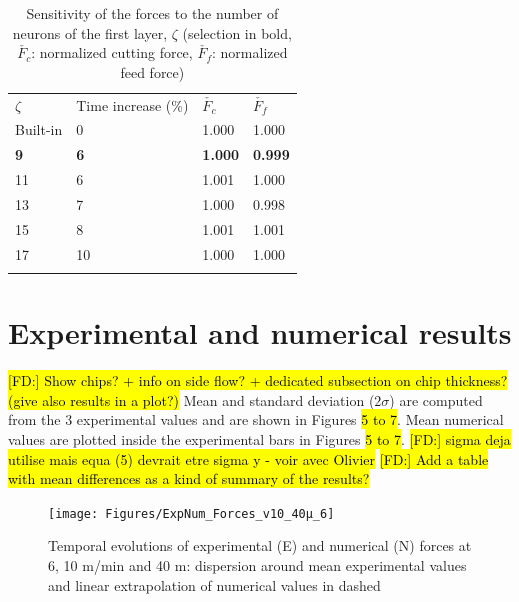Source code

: \documentclass[preprint,12pt,times]{elsarticle}
\DeclareRobustCommand{\FD}[1]{ {\begingroup\sethlcolor{VWgreen}\textcolor{black}{\hl{[FD:] #1}}\endgroup} }
\begin{document}
%
\begin{table}[!h]
\begin{center}
\caption{\label{tab:NbNeurons} Sensitivity of the forces to the number of neurons of the first layer, $\zeta$
(selection in bold, $\check{F_c}$: normalized cutting force, $\check{F_f}$: normalized feed force)}
\begin{tabular}{llll}
\hline\noalign{\smallskip}
$\zeta$  & Time increase (\%) & $\check{F_c}$ & $\check{F_f}$\\
\noalign{\smallskip}\hline\noalign{\smallskip}
Built-in & 0 & 1.000 & 1.000\\
\textbf{9} & \textbf{6} & \textbf{1.000} & \textbf{0.999}\\
11 & 6 & 1.001 & 1.000\\
13 & 7 & 1.000 & 0.998\\
15 & 8 & 1.001 & 1.001\\
17 & 10 & 1.000 & 1.000\\
\noalign{\smallskip}\hline
\end{tabular}
\end{center}
\end{table}
%

\section{Experimental and numerical results\label{sec:ExpNumResults}}
\label{Results}
\FD{Show chips? + info on side flow? + dedicated subsection on chip thickness? (give also results in a plot?)}
Mean and standard deviation ($2\sigma$) are computed from the 3 experimental values and are shown in Figures \hl{5 to 7}. Mean numerical values are plotted inside the experimental bars in Figures \hl{5 to 7}.
\FD{sigma deja utilise mais equa (5) devrait etre sigma y - voir avec Olivier}
\FD{Add a table with mean differences as a kind of summary of the results?}

\begin{figure}[h]
\centering
\texttt{[image: Figures/ExpNum\_Forces\_v10\_40µ\_6]}
\caption{Temporal evolutions of experimental (E) and numerical (N) forces at 6\textdegree{}, 10 m/min and 40 \textmu{}m: dispersion around mean experimental values and linear extrapolation of numerical values in dashed}
\label{ExpNum_Forces_v10_40µ_6}
\end{figure}
\end{document}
☆ ☆ ☆
_Exercise goal:_ Return all lines of the material that have "label" in them.

_Output:_
\caption{\label{tab:NbNeurons} Sensitivity of the forces to the number of neurons of the first layer, $\zeta$
\section{Experimental and numerical results\label{sec:ExpNumResults}}
\label{Results}
\label{ExpNum_Forces_v10_40µ_6}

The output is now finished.